Sightseeing Spots

World-Heritage Shrines and Temples in Nikko

World-Heritage Shrines and Temples in Nikko

Nikko

The World-Heritage shrines and temples in Nikko attract many travelers from the world. The World Heritages consists of 2 shrines and 1 temple: the Nikko Toshogu Shrine, Nikkosan Rinno-Ji Temple and Nikko Futarasan-jinja Shrine. The Nikko Toshogu Shrine, the most famous World Heritage in Nikko, enshrines Tokugawa Ieyasu, the first shogun of the Edo bakufu (shogunate),. The shrine encompasses a variety of architectures and sculptures registered as the national treasures or important cultural properties, allowing visitors to appreciate great-flamboyant architectural beauties.

Nikko Toshogu Shrine

Nikko

The Nikko Toshogu Shrine, the most famous shrine of the World Heritages in Nikko, enshrines Tokugawa Ieyasu, the first shogun of the Edo bakufu (shogunate),, but most of it was renovated by Tokugawa Iemitsu, the third shogun, in the Great Reconstruction of the Kanei era in 1636. Inside the shrine, encompassed are 55 architectures including 8 national treasures and 34 important cultural properties. Each architecture is decorated with sculpture, japan and brilliant color coatings crafted by famous craftsmen selected and gathered from all over Japan. It is said that total 40 to 100 billion yen in present currency value was spent to create those great-flamboyant architectural beauties.

* The Yomei-mon Gate is currently undergoing renovation works, which are scheduled to last until March 2017.

Nikkosan Rinno-Ji Temple

Nikko

The history of the Nikkosan Rinno-Ji Temple started 1200 years ago, when Shodo Shonin (Saint Shodo),, who firstly served as the head priest of Nikko, founded the Shihonryuji Temple.

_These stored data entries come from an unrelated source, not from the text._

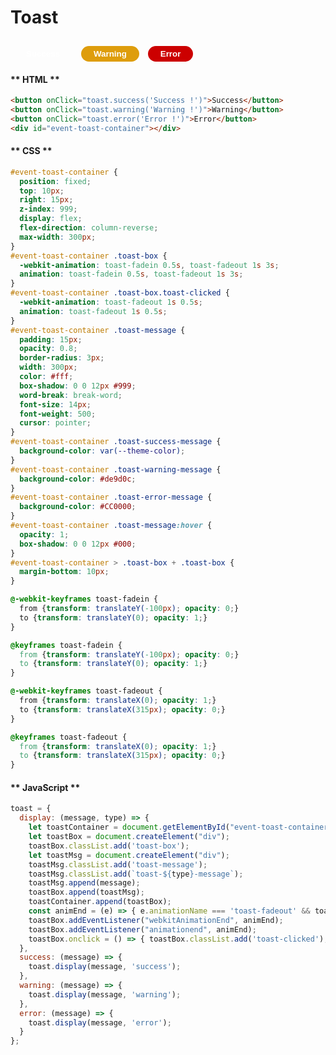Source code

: # Toast

<style>
#event-toast-container {
  position: fixed;
  top: 10px;
  right: 15px;
  z-index: 999;
  display: flex;
  flex-direction: column-reverse;
  max-width: 300px;
}
#event-toast-container .toast-box {
  -webkit-animation: toast-fadein 0.5s, toast-fadeout 1s 3s;
  animation: toast-fadein 0.5s, toast-fadeout 1s 3s;
}
#event-toast-container .toast-box.toast-clicked {
  -webkit-animation: toast-fadeout 1s 0.5s;
  animation: toast-fadeout 1s 0.5s;
}
#event-toast-container .toast-message {
  padding: 15px;
  opacity: 0.8;
  border-radius: 3px;
  width: 300px;
  color: #fff;
  box-shadow: 0 0 12px #999;
  word-break: break-word;
  font-size: 14px;
  font-weight: 500;
  cursor: pointer;
}
#event-toast-container .toast-success-message {
  background-color: var(--theme-color);
}
#event-toast-container .toast-warning-message {
  background-color: #de9d0c;
}
#event-toast-container .toast-error-message {
  background-color: #CC0000;
}
#event-toast-container .toast-message:hover {
  opacity: 1;
  box-shadow: 0 0 12px #000;
}
#event-toast-container > .toast-box + .toast-box {
  margin-bottom: 10px;
}

@-webkit-keyframes toast-fadein {
  from {transform: translateY(-100px); opacity: 0;}
  to {transform: translateY(0); opacity: 1;}
}

@keyframes toast-fadein {
  from {transform: translateY(-100px); opacity: 0;}
  to {transform: translateY(0); opacity: 1;}
}

@-webkit-keyframes toast-fadeout {
  from {transform: translateX(0); opacity: 1;}
  to {transform: translateX(315px); opacity: 0;}
}

@keyframes toast-fadeout {
  from {transform: translateX(0); opacity: 1;}
  to {transform: translateX(315px); opacity: 0;}
}

.toast-button {
  padding: 5px 20px;
  margin: 0 5px;
  border: none;
  outline: none;
  border-radius: 20px;
  color: white;
  font-weight: bold;
  cursor: pointer;
  margin-top: 10px;
  max-width: 100%;
}
.toast-success-button {
  background-color: var(--theme-color);
}
.toast-warning-button {
  background-color: #de9d0c;
}
.toast-error-button {
  background-color: #cc0000;
}
</style>

<div class="demo-wrapper">
  <button class="toast-button toast-success-button" onClick="toast.success('Success !')">Success</button>
  <button class="toast-button toast-warning-button" onClick="toast.warning('Warning !')">Warning</button>
  <button class="toast-button toast-error-button" onClick="toast.error('Error !')">Error</button>
  <div id="event-toast-container"></div>
</div>

<script>
toast = {
  display: (message, type) => {
    let toastContainer = document.getElementById("event-toast-container");
    let toastBox = document.createElement("div");
    toastBox.classList.add('toast-box');
    let toastMsg = document.createElement("div");
    toastMsg.classList.add('toast-message');
    toastMsg.classList.add(`toast-${type}-message`);
    toastMsg.append(message);
    toastBox.append(toastMsg);
    toastContainer.append(toastBox);
    const animEnd = (e) => { e.animationName === 'toast-fadeout' && toastContainer.removeChild(toastBox); };
    toastBox.addEventListener("webkitAnimationEnd", animEnd);
    toastBox.addEventListener("animationend", animEnd);
    toastBox.onclick = () => { toastBox.classList.add('toast-clicked'); };
  },
  success: (message) => {
    toast.display(message, 'success');
  },
  warning: (message) => {
    toast.display(message, 'warning');
  },
  error: (message) => {
    toast.display(message, 'error');
  }
};
</script>

<!-- tabs:start -->

#### ** HTML **

```html
<button onClick="toast.success('Success !')">Success</button>
<button onClick="toast.warning('Warning !')">Warning</button>
<button onClick="toast.error('Error !')">Error</button>
<div id="event-toast-container"></div>
```

#### ** CSS **

```css
#event-toast-container {
  position: fixed;
  top: 10px;
  right: 15px;
  z-index: 999;
  display: flex;
  flex-direction: column-reverse;
  max-width: 300px;
}
#event-toast-container .toast-box {
  -webkit-animation: toast-fadein 0.5s, toast-fadeout 1s 3s;
  animation: toast-fadein 0.5s, toast-fadeout 1s 3s;
}
#event-toast-container .toast-box.toast-clicked {
  -webkit-animation: toast-fadeout 1s 0.5s;
  animation: toast-fadeout 1s 0.5s;
}
#event-toast-container .toast-message {
  padding: 15px;
  opacity: 0.8;
  border-radius: 3px;
  width: 300px;
  color: #fff;
  box-shadow: 0 0 12px #999;
  word-break: break-word;
  font-size: 14px;
  font-weight: 500;
  cursor: pointer;
}
#event-toast-container .toast-success-message {
  background-color: var(--theme-color);
}
#event-toast-container .toast-warning-message {
  background-color: #de9d0c;
}
#event-toast-container .toast-error-message {
  background-color: #CC0000;
}
#event-toast-container .toast-message:hover {
  opacity: 1;
  box-shadow: 0 0 12px #000;
}
#event-toast-container > .toast-box + .toast-box {
  margin-bottom: 10px;
}

@-webkit-keyframes toast-fadein {
  from {transform: translateY(-100px); opacity: 0;}
  to {transform: translateY(0); opacity: 1;}
}

@keyframes toast-fadein {
  from {transform: translateY(-100px); opacity: 0;}
  to {transform: translateY(0); opacity: 1;}
}

@-webkit-keyframes toast-fadeout {
  from {transform: translateX(0); opacity: 1;}
  to {transform: translateX(315px); opacity: 0;}
}

@keyframes toast-fadeout {
  from {transform: translateX(0); opacity: 1;}
  to {transform: translateX(315px); opacity: 0;}
}
```

#### ** JavaScript **

```javascript
toast = {
  display: (message, type) => {
    let toastContainer = document.getElementById("event-toast-container");
    let toastBox = document.createElement("div");
    toastBox.classList.add('toast-box');
    let toastMsg = document.createElement("div");
    toastMsg.classList.add('toast-message');
    toastMsg.classList.add(`toast-${type}-message`);
    toastMsg.append(message);
    toastBox.append(toastMsg);
    toastContainer.append(toastBox);
    const animEnd = (e) => { e.animationName === 'toast-fadeout' && toastContainer.removeChild(toastBox); };
    toastBox.addEventListener("webkitAnimationEnd", animEnd);
    toastBox.addEventListener("animationend", animEnd);
    toastBox.onclick = () => { toastBox.classList.add('toast-clicked'); };
  },
  success: (message) => {
    toast.display(message, 'success');
  },
  warning: (message) => {
    toast.display(message, 'warning');
  },
  error: (message) => {
    toast.display(message, 'error');
  }
};
```
<!-- tabs:end -->
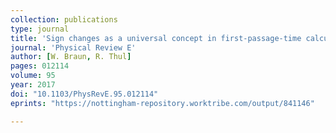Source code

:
 ```yaml
---
collection: publications
type: journal
title: 'Sign changes as a universal concept in first-passage-time calculations'
journal: 'Physical Review E'
author: [W. Braun, R. Thul]
pages: 012114
volume: 95
year: 2017
doi: "10.1103/PhysRevE.95.012114"
eprints: "https://nottingham-repository.worktribe.com/output/841146"

---
```

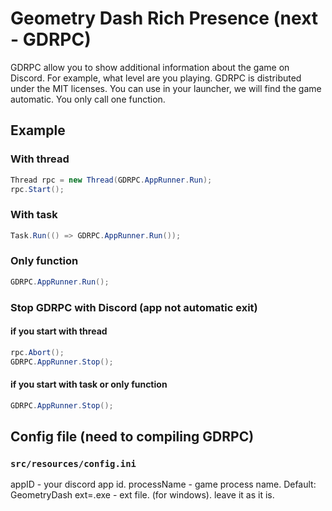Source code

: # Geometry Dash Rich Presence (next - GDRPC)
GDRPC allow you to show additional information about the game on Discord. For example, what level are you playing. GDRPC is distributed under the MIT licenses. You can use in your launcher, we will find the game automatic. 
You only call one function.

## Example
### With thread
```c#
Thread rpc = new Thread(GDRPC.AppRunner.Run);
rpc.Start();
```
### With task
```c#
Task.Run(() => GDRPC.AppRunner.Run());
```
### Only function
```c#
GDRPC.AppRunner.Run();
```
### Stop GDRPC with Discord (app not automatic exit)
#### if you start with thread
```c#
rpc.Abort();
GDRPC.AppRunner.Stop();
```
#### if you start with task or only function
```c#
GDRPC.AppRunner.Stop();
```

## Config file (need to compiling GDRPC)
### `src/resources/config.ini`
appID - your discord app id.
processName - game process name. Default: GeometryDash
ext=.exe - ext file. (for windows). leave it as it is.
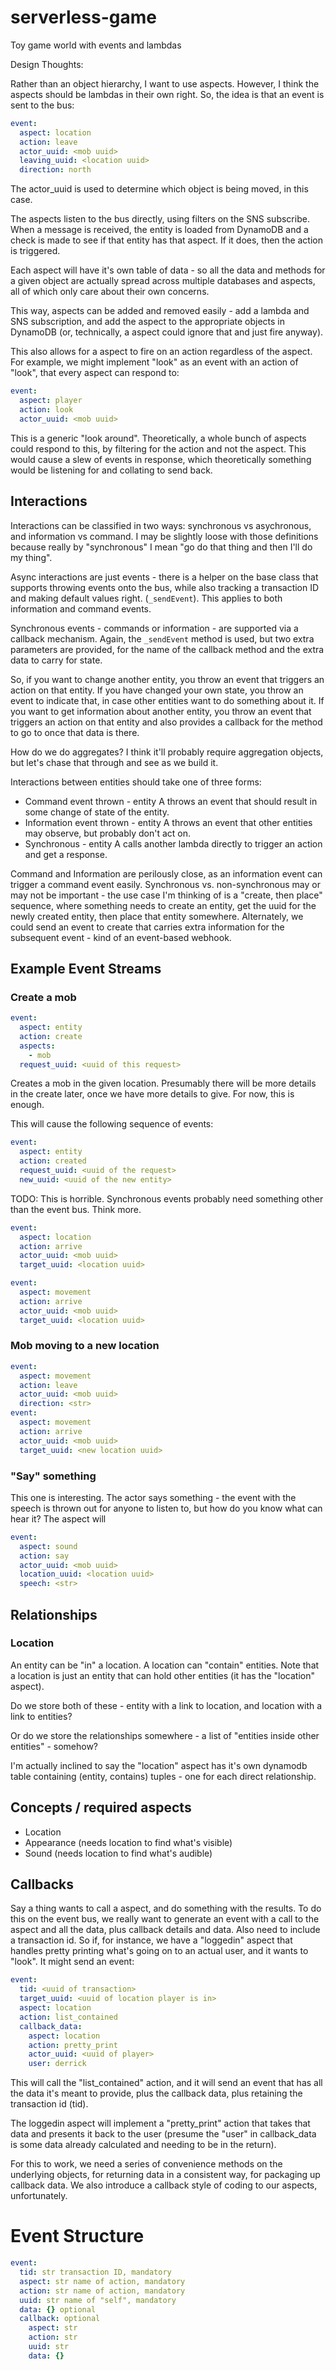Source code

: # serverless-game

Toy game world with events and lambdas

Design Thoughts:

Rather than an object hierarchy, I want to use aspects. However, I think the
aspects should be lambdas in their own right. So, the idea is that an event
is sent to the bus:

```yaml
event:
  aspect: location
  action: leave
  actor_uuid: <mob uuid>
  leaving_uuid: <location uuid>
  direction: north
```

The actor_uuid is used to determine which object is being moved, in this case.

The aspects listen to the bus directly, using filters on the SNS subscribe.
When a message is received, the entity is loaded from DynamoDB and a check
is made to see if that entity has that aspect. If it does, then the action
is triggered.

Each aspect will have it's own table of data - so all the data and methods for
a given object are actually spread across multiple databases and aspects, all
of which only care about their own concerns.

This way, aspects can be added and removed easily - add a lambda and SNS
subscription, and add the aspect to the appropriate objects in DynamoDB
(or, technically, a aspect could ignore that and just fire anyway).

This also allows for a aspect to fire on an action regardless of the aspect.
For example, we might implement "look" as an event with an action of "look",
that every aspect can respond to:

```yaml
event:
  aspect: player
  action: look
  actor_uuid: <mob uuid>
```

This is a generic "look around". Theoretically, a whole bunch of aspects could
respond to this, by filtering for the action and not the aspect. This would
cause a slew of events in response, which theoretically something would be
listening for and collating to send back.

## Interactions

Interactions can be classified in two ways: synchronous vs asychronous,
and information vs command. I may be slightly loose with those definitions
because really by "synchronous" I mean "go do that thing and then I'll do my
thing".

Async interactions are just events - there is a helper on the base class
that supports throwing events onto the bus, while also tracking a transaction
ID and making default values right.  (`_sendEvent`). This applies to both
information and command events.

Synchronous events - commands or information - are supported via a callback
mechanism. Again, the `_sendEvent` method is used, but two extra parameters
are provided, for the name of the callback method and the extra data to carry
for state.

So, if you want to change another entity, you throw an event that triggers
an action on that entity. If you have changed your own state, you throw
an event to indicate that, in case other entities want to do something about
it. If you want to get information about another entity, you throw an event
that triggers an action on that entity and also provides a callback for the
method to go to once that data is there.

How do we do aggregates? I think it'll probably require aggregation objects,
but let's chase that through and see as we build it.

Interactions between entities should take one of three forms:

* Command event thrown - entity A throws an event that should result in
  some change of state of the entity.
* Information event thrown - entity A throws an event that other entities
  may observe, but probably don't act on.
* Synchronous - entity A calls another lambda directly to trigger an action
  and get a response.

Command and Information are perilously close, as an information event can
trigger a command event easily. Synchronous vs. non-synchronous may or may not
be important - the use case I'm thinking of is a "create, then place" sequence,
where something needs to create an entity, get the uuid for the newly created
entity, then place that entity somewhere. Alternately, we could send an event
to create that carries extra information for the subsequent event - kind of an
event-based webhook.

## Example Event Streams

### Create a mob

```yaml
event:
  aspect: entity
  action: create
  aspects:
    - mob
  request_uuid: <uuid of this request>
```

Creates a mob in the given location. Presumably there will be more details in
the create later, once we have more details to give. For now, this is enough.

This will cause the following sequence of events:

```yaml
event:
  aspect: entity
  action: created
  request_uuid: <uuid of the request>
  new_uuid: <uuid of the new entity>
```

TODO: This is horrible. Synchronous events probably need something other than
the event bus. Think more.

```yaml
event:
  aspect: location
  action: arrive
  actor_uuid: <mob uuid>
  target_uuid: <location uuid>
```

```yaml
event:
  aspect: movement
  action: arrive
  actor_uuid: <mob uuid>
  target_uuid: <location uuid>
```

### Mob moving to a new location

```yaml
event:
  aspect: movement
  action: leave
  actor_uuid: <mob uuid>
  direction: <str>
event:
  aspect: movement
  action: arrive
  actor_uuid: <mob uuid>
  target_uuid: <new location uuid>
```

### "Say" something

This one is interesting. The actor says something - the event with the speech
is thrown out for anyone to listen to, but how do you know what can hear it?
The aspect will

```yaml
event:
  aspect: sound
  action: say
  actor_uuid: <mob uuid>
  location_uuid: <location uuid>
  speech: <str>
```

## Relationships

### Location

An entity can be "in" a location. A location can "contain" entities. Note that
a location is just an entity that can hold other entities (it has the "location"
aspect).

Do we store both of these - entity with a link to location, and location with
a link to entities?

Or do we store the relationships somewhere - a list of "entities inside other
entities" - somehow?

I'm actually inclined to say the "location" aspect has it's own dynamodb table
containing (entity, contains) tuples - one for each direct relationship.

## Concepts / required aspects

* Location
* Appearance (needs location to find what's visible)
* Sound (needs location to find what's audible)

## Callbacks

Say a thing wants to call a aspect, and do something with the results.
To do this on the event bus, we really want to generate an event with
a call to the aspect and all the data, plus callback details and data.
Also need to include a transaction id. So if, for instance, we have a
"loggedin" aspect that handles pretty printing what's going on to an actual
user, and it wants to "look". It might send an event:

```yaml
event:
  tid: <uuid of transaction>
  target_uuid: <uuid of location player is in>
  aspect: location
  action: list_contained
  callback_data:
    aspect: location
    action: pretty_print
    actor_uuid: <uuid of player>
    user: derrick
```

This will call the "list_contained" action, and it will send an event that
has all the data it's meant to provide, plus the callback data, plus retaining
the transaction id (tid).

The loggedin aspect will implement a "pretty_print" action that takes that data
and presents it back to the user (presume the "user" in callback_data is some data
already calculated and needing to be in the return).

For this to work, we need a series of convenience methods on the underlying
objects, for returning data in a consistent way, for packaging up callback data.
We also introduce a callback style of coding to our aspects, unfortunately.

# Event Structure

```yaml
event:
  tid: str transaction ID, mandatory
  aspect: str name of action, mandatory
  action: str name of action, mandatory
  uuid: str name of "self", mandatory
  data: {} optional
  callback: optional
    aspect: str
    action: str
    uuid: str
    data: {}

```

Sanbutsudo Hall, the main temple, is one of the largest wooden architectures in Nikkousan, and houses Buddhist statues respectively symbolizing honchibutsu (original Buddhist divinity), of the holy three mountains in Nikko, such as Senju-Kannon (Kannon with a thousand arms: honchibutsu of Mt. Nantaisan), Amidanyorai (Amitabha Tathagata: honchibutsu of Mt. Nyohousan), and Bato-Kannon (Kannon with a horse head: honchibutsu o Mt. Tarosan),, which is 8m tall. In addition to the above, there are still many spots that visitors should not miss: such as the Gomado Hall that houses the statues of the gods of fortune such as Bishamonten, Daikokuten and Benzaiten; temple’s treasure house that exhibits the statues of Buddha and sutras registered as the national treasures or important cultural properties; Shoyoen garden, a Japanese-style garden that features a path around a pond.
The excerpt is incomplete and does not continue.